This approach inevitably leads to disappointment.
For Product Managers
Why product thinking matters: RAG systems serve users, not benchmarks. The teams that succeed are the ones that measure user outcomes, not just technical metrics. Your role is to ensure the team stays focused on user value, not technical elegance.
**ROI of systematic improvement**: Teams with a systematic approach ship improvements weekly. Teams without one spend months debating what might work. The compound effect is dramatic—after six months, systematic teams are 10x better than ad-hoc teams.
For Engineers
How to apply product thinking: Every technical decision should connect to user outcomes. When evaluating a new embedding model, do not just look at benchmark scores—test it on your actual queries and measure user-facing metrics.
**The mental shift**:
| Old Question | New Question |
|--------------|--------------|
| Which embedding model has the best benchmark? | Which embedding helps users find answers fastest? |
| What is the optimal chunk size? | How do we know if chunking helps or hurts users? |
| How do we eliminate hallucinations? | How do we build trust even when imperfect? |
| Should we use GPT-4 or Claude? | Which model capabilities matter for our use case? |
Here is how to identify which mindset a team has:
Implementation Mindset:
- "We need to implement RAG"
- Obsessing over embedding dimensions and context windows
- Success = it works in the demo
- Big upfront architecture decisions
- Focus on picking the "best" model
Product Mindset:
- "We need to help users find answers faster"
- Tracking answer relevance and task completion
- Success = users keep coming back
- Architecture that can evolve
- Focus on learning from user behavior
The Improvement Flywheel
The improvement flywheel is the framework that transforms RAG from a static implementation into a continuously improving product.
graph TD
A[Build Basic RAG] --> B[Create Synthetic Evaluation Data]
B --> C[Define Metrics]
C --> D[Test Hypotheses]
D --> E[Deploy & Collect Real User Feedback]
E --> F[Categorize & Analyze User Questions]
F --> G[Make Targeted Improvements]
G --> H[Implement Monitoring]
H --> B
style A fill:#f9f,stroke:#333,stroke-width:2px
style E fill:#bbf,stroke:#333,stroke-width:2px
style G fill:#dfd,stroke:#333,stroke-width:2px
For Product Managers
Business value of the flywheel: Each rotation makes the next one faster.
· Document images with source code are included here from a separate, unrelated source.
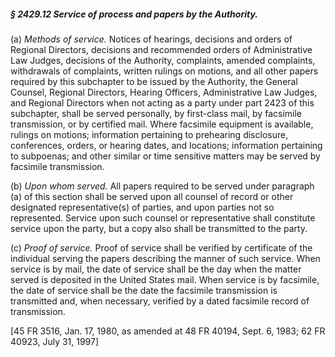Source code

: ##### § 2429.12 Service of process and papers by the Authority. #####

(a) *Methods of service.* Notices of hearings, decisions and orders of Regional Directors, decisions and recommended orders of Administrative Law Judges, decisions of the Authority, complaints, amended complaints, withdrawals of complaints, written rulings on motions, and all other papers required by this subchapter to be issued by the Authority, the General Counsel, Regional Directors, Hearing Officers, Administrative Law Judges, and Regional Directors when not acting as a party under part 2423 of this subchapter, shall be served personally, by first-class mail, by facsimile transmission, or by certified mail. Where facsimile equipment is available, rulings on motions; information pertaining to prehearing disclosure, conferences, orders, or hearing dates, and locations; information pertaining to subpoenas; and other similar or time sensitive matters may be served by facsimile transmission.

(b) *Upon whom served.* All papers required to be served under paragraph (a) of this section shall be served upon all counsel of record or other designated representative(s) of parties, and upon parties not so represented. Service upon such counsel or representative shall constitute service upon the party, but a copy also shall be transmitted to the party.

(c) *Proof of service.* Proof of service shall be verified by certificate of the individual serving the papers describing the manner of such service. When service is by mail, the date of service shall be the day when the matter served is deposited in the United States mail. When service is by facsimile, the date of service shall be the date the facsimile transmission is transmitted and, when necessary, verified by a dated facsimile record of transmission.

[45 FR 3516, Jan. 17, 1980, as amended at 48 FR 40194, Sept. 6, 1983; 62 FR 40923, July 31, 1997]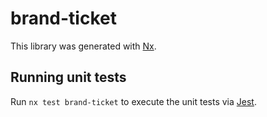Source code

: # brand-ticket

This library was generated with [Nx](https://nx.dev).

## Running unit tests

Run `nx test brand-ticket` to execute the unit tests via [Jest](https://jestjs.io).

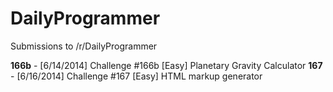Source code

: DailyProgrammer
===============

Submissions to /r/DailyProgrammer

**166b** - [6/14/2014] Challenge #166b [Easy] Planetary Gravity Calculator
**167** - [6/16/2014] Challenge #167 [Easy] HTML markup generator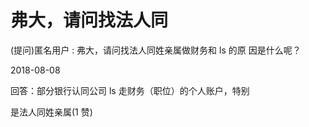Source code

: # 弗大，请问找法人同

(提问)匿名用户 : 弗大，请问找法人同姓亲属做财务和 ls 的原 因是什么呢？

2018-08-08

回答：部分银行认同公司 ls 走财务（职位）的个人账户，特别

是法人同姓亲属(1 赞)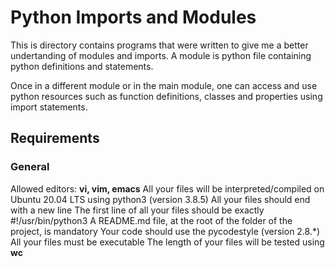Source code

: # Python Imports and Modules

This is directory contains programs that were written to give me a
better undertanding of modules and imports. A module is python file
containing python definitions and statements.<br />

Once in a different module or in the main module, one can access and
use python resources such as function definitions, classes and properties
using import statements.

## Requirements

### General

Allowed editors: **vi, vim, emacs**
All your files will be interpreted/compiled on Ubuntu 20.04 LTS using python3 (version 3.8.5)
All your files should end with a new line
The first line of all your files should be exactly #!/usr/bin/python3
A README.md file, at the root of the folder of the project, is mandatory
Your code should use the pycodestyle (version 2.8.*)
All your files must be executable
The length of your files will be tested using **wc**
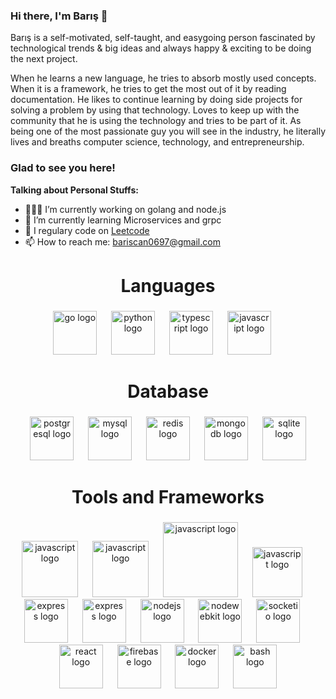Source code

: 

###

### Hi there, I'm Barış  👋



Barış is a self-motivated, self-taught, and easygoing person fascinated by technological trends & big ideas and always happy & exciting to be doing the next project.

When he learns a new language, he tries to absorb mostly used concepts. When it is a framework, he tries to get the most out of it by reading documentation. He likes to continue learning by doing side projects for solving a problem by using that technology. Loves to keep up with the community that he is using the technology and tries to be part of it.
As being one of the most passionate guy you will see in the industry, he literally lives and breaths computer science, technology, and entrepreneurship.

### Glad to see you here! 

**Talking about Personal Stuffs:**

- 👨🏻‍💻 I’m currently working on golang and node.js
- 🚀 I’m currently learning Microservices and grpc
- 📝 I regulary code on [Leetcode](https://leetcode.com/Bariscan97/)
- 📫 How to reach me: bariscan0697@gmail.com



###

<h1 align="center">Languages</h1>

###

<div align="center">
  <img src="https://cdn.simpleicons.org/go/00ADD8" height="70" alt="go logo"  />
  <img width="15" />
  <img src="https://cdn.jsdelivr.net/gh/devicons/devicon/icons/python/python-original.svg" height="70" alt="python logo"  />
  <img width="15" />
  <img src="https://cdn.jsdelivr.net/gh/devicons/devicon/icons/typescript/typescript-original.svg" height="70" alt="typescript logo"  />
  <img width="15" />
  <img src="https://cdn.jsdelivr.net/gh/devicons/devicon/icons/javascript/javascript-original.svg" height="70" alt="javascript logo"  />
  <img width="15" />
  

</div>

###

<h1 align="center">Database</h1>

###

<div align="center">
  
  <img src="https://cdn.jsdelivr.net/gh/devicons/devicon/icons/postgresql/postgresql-original.svg" height="70" alt="postgresql logo"  />
  <img width="15" />
  <img src="https://cdn.simpleicons.org/mysql/4479A1" height="70" alt="mysql logo"  />
  <img width="15" />
  <img src="https://cdn.jsdelivr.net/gh/devicons/devicon/icons/redis/redis-original.svg" height="70" alt="redis logo"  />
  <img width="15" />
  <img src="https://skillicons.dev/icons?i=mongodb" height="70" alt="mongodb logo"  />
  <img width="15" />
  <img src="https://skillicons.dev/icons?i=sqlite" height="70" alt="sqlite logo"  />
</div>

###

<h1 align="center">Tools and Frameworks</h1>

###

<div align="center">
  
  <img src="https://avatars.githubusercontent.com/u/7894478?s=200&v=4" height="90" alt="javascript logo"  />
  <img width="15" />
  <img src="https://avatars.githubusercontent.com/u/2624634?s=200&v=4" height="90" alt="javascript logo"  />
  <img width="15" />
  <img src="https://avatars.githubusercontent.com/u/59947262?s=200&v=4" height="120" alt="javascript logo"  />
  <img width="15" />
  <img src="https://avatars.githubusercontent.com/u/489566?s=200&v=4" height="80" alt="javascript logo"  />
  <img width="15" />
  <img src="https://skillicons.dev/icons?i=express" height="70" alt="express logo"  />
  <img width="15" />
  <img src="https://avatars.githubusercontent.com/u/28507035?s=200&v=4" height="70" alt="express logo"  />
  <img width="15" />
  <img src="https://skillicons.dev/icons?i=nodejs" height="70" alt="nodejs logo"  />
  <img width="15" />
  <img src="https://cdn.jsdelivr.net/gh/devicons/devicon/icons/nodewebkit/nodewebkit-original.svg" height="70" alt="nodewebkit logo"  />
  <img width="15" />
  <img src="https://img.shields.io/badge/Socket.io-010101?logo=socketdotio&logoColor=white&style=for-the-badge" height="70" alt="socketio logo"  />
  <img width="15" />
  <img src="https://cdn.jsdelivr.net/gh/devicons/devicon/icons/react/react-original.svg" height="70" alt="react logo"  />
  <img width="15" />
  <img src="https://cdn.jsdelivr.net/gh/devicons/devicon/icons/firebase/firebase-plain.svg" height="70" alt="firebase logo"  />
  <img width="15" />
  <img src="https://cdn.jsdelivr.net/gh/devicons/devicon/icons/docker/docker-original.svg" height="70" alt="docker logo"  />
  <img width="15" />
  <img src="https://skillicons.dev/icons?i=bash" height="70" alt="bash logo"  />
 
</div>

###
More data leads to better insights, which lead to smarter improvements, which generate more engaged users who provide better data. After 3-4 rotations, teams report 50% reduction in time-to-improvement.
**Key metrics to track at each stage**:
| Stage | Leading Metric | Lagging Metric |
|-------|----------------|----------------|
| Cold Start | Evaluation coverage | N/A |
| Deployment | Feedback rate | User satisfaction |
| Growth | Improvement velocity | Retention |
| Optimization | Cost per query | Revenue impact |
For Engineers
Technical implementation of the flywheel:
**Stage 1 - Synthetic Data**: Generate questions from your content to bootstrap evaluation.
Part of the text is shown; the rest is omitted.